02 – Como é próprio do
gênero crônica, o autor vale-se de um fato cotidiano para fazer uma reflexão.
Qual ideia ele elabora?
Brota
espontaneamente da máquina a ideia de falar do desaparecimento de Inácio e a
falta que ele o faz.
03 – Então, qual o tema
desenvolvido?
a)
Esperança X desilusão.
b)
Liberdade X controle.
c)
Ausência X presença.
d)
Tradição X modernidade.
e)
Íntimo X privado.
04 – Classifique a crônica
que você acabou de ler em:
a)
Lírica poética.
b)
Humorista.
c)
Ensaística.
05 – Considerando o título e
os dois primeiros parágrafos, qual é o tema da crônica?
O tema é o amor
do autor pelo seu gato.
06 – Qual frase resume o
sentimento do autor sobre o desaparecimento de Inácio?
“Mas Inácio desapareceu e sua falta é mais importante para
mim, do que as reformas do ministério.”
07 – Quais são os possíveis
motivos para o desaparecimento de gatos na cidade do Rio de Janeiro?
Dizia-se que o
fenômeno se relacionava com a indústria doméstica das cuícas, localizada nos
morros.

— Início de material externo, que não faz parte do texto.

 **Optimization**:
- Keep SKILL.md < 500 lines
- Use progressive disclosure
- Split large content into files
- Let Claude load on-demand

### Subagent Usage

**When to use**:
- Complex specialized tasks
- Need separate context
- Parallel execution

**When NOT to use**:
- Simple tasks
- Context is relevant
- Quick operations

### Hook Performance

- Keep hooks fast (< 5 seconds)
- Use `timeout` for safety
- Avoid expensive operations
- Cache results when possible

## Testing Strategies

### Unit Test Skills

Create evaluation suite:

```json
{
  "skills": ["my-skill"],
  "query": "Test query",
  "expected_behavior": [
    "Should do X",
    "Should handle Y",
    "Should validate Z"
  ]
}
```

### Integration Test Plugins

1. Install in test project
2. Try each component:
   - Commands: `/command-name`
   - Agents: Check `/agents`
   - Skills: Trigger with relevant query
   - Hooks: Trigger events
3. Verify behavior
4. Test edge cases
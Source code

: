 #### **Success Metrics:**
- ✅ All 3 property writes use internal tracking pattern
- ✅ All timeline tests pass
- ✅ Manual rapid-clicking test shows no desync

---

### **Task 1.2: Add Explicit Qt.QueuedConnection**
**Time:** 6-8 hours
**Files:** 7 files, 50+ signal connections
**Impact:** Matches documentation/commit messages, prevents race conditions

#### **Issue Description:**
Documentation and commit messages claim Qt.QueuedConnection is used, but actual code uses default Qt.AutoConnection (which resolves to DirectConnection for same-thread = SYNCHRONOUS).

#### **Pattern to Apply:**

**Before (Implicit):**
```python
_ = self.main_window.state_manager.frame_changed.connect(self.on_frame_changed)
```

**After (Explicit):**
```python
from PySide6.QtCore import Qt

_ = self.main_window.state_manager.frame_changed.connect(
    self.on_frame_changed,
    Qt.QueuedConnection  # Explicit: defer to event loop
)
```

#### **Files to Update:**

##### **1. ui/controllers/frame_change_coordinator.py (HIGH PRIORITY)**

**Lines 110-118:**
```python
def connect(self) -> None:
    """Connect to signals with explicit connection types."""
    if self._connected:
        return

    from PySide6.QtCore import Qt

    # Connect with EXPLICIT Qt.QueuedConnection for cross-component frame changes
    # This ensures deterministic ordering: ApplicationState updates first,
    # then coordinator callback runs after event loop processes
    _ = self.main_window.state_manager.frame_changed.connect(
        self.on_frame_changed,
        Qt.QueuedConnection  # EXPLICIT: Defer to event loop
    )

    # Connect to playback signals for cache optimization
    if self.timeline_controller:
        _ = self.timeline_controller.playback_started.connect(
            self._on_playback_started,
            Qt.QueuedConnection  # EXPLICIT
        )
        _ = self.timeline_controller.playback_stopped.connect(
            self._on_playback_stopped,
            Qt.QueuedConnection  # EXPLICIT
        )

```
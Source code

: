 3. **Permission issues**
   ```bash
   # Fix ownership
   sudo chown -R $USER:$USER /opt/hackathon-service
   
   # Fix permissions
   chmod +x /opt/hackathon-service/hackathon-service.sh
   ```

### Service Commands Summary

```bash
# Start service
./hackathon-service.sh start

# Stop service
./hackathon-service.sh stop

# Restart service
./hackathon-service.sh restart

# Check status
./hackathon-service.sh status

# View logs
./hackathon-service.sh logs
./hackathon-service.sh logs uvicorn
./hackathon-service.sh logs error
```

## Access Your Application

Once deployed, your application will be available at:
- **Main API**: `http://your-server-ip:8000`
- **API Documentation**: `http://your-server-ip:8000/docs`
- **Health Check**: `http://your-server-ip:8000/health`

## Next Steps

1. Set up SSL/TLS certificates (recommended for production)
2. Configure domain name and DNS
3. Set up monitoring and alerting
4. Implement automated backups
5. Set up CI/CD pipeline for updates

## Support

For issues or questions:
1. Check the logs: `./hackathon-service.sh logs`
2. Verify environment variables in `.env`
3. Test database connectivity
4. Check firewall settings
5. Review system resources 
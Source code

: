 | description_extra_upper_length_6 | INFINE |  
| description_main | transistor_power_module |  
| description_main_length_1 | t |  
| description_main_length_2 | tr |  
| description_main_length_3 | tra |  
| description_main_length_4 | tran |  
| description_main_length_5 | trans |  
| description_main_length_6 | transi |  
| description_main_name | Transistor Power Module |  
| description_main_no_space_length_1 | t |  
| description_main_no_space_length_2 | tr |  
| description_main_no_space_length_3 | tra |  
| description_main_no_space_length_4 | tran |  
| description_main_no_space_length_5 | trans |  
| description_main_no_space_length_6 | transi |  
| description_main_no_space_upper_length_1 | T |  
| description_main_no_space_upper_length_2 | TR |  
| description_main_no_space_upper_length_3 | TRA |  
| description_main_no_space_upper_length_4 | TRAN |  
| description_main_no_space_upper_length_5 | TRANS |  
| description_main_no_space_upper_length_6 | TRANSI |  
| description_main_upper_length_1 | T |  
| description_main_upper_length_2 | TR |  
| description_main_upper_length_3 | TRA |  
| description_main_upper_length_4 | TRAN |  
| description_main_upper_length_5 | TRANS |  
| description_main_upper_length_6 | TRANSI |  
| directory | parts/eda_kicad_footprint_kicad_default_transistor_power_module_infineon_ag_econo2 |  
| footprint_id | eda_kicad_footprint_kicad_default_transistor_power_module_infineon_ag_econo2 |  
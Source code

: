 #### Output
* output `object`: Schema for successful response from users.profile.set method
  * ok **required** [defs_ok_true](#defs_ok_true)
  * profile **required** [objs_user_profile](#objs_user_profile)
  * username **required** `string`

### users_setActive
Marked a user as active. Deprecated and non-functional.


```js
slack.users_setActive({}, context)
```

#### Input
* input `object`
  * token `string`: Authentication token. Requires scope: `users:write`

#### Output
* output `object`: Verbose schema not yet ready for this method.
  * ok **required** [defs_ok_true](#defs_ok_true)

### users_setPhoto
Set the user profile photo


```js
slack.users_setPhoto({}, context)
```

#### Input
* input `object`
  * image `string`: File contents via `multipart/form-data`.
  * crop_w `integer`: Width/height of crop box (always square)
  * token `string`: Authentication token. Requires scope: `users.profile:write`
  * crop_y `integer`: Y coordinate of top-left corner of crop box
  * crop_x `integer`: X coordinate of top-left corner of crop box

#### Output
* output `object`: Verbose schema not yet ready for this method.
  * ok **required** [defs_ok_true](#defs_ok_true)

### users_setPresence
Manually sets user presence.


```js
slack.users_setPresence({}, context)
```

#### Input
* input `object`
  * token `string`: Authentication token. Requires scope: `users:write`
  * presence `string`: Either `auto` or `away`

E o outro motivo se relaciona com a vida cara e a escassez de
alimentos.
08 – Qual é a relação da
palavra que termina o parágrafo (amava) com o que foi dito antes?
Que o gato Inácio
amava os chamados afetuosos.
09 – Por que o autor e seu
amigo desistiram da busca por Inácio?
Porque o autor
achava que se fosse Inácio dentro de um ou mais dias estaria de volta.
10 – O que você entende por
“o gato é símbolo e guardião da vida intelectual?
Resposta pessoal do aluno.
11 – Qual é a consequência
da ausência de Inácio para a vida do autor e para o seu trabalho?
Para o autor os
lugares onde Inácio ficava na casa se desvalorizaram e para seu trabalho sua
crítica muda.
12 – Como o último parágrafo
contribui para construir o tom da crônica?
No último
parágrafo o autor usa uma linguagem simples e coloquial usando um tom mais
informal.
13 – Nos parágrafos 5 e 7, o
autor apresenta algumas características do gato Inácio. Cite-os:
Parágrafo 5 –
Afetuoso, amoroso, dourado, especial, arisco.
Parágrafo 7 – Macio, silencioso,
indiferente, crítico, intenso.
Leia o trecho inicial da crônica “Perde o gato”, de Carlos Drummond de Andrade, e escreva suas primeiras impressões?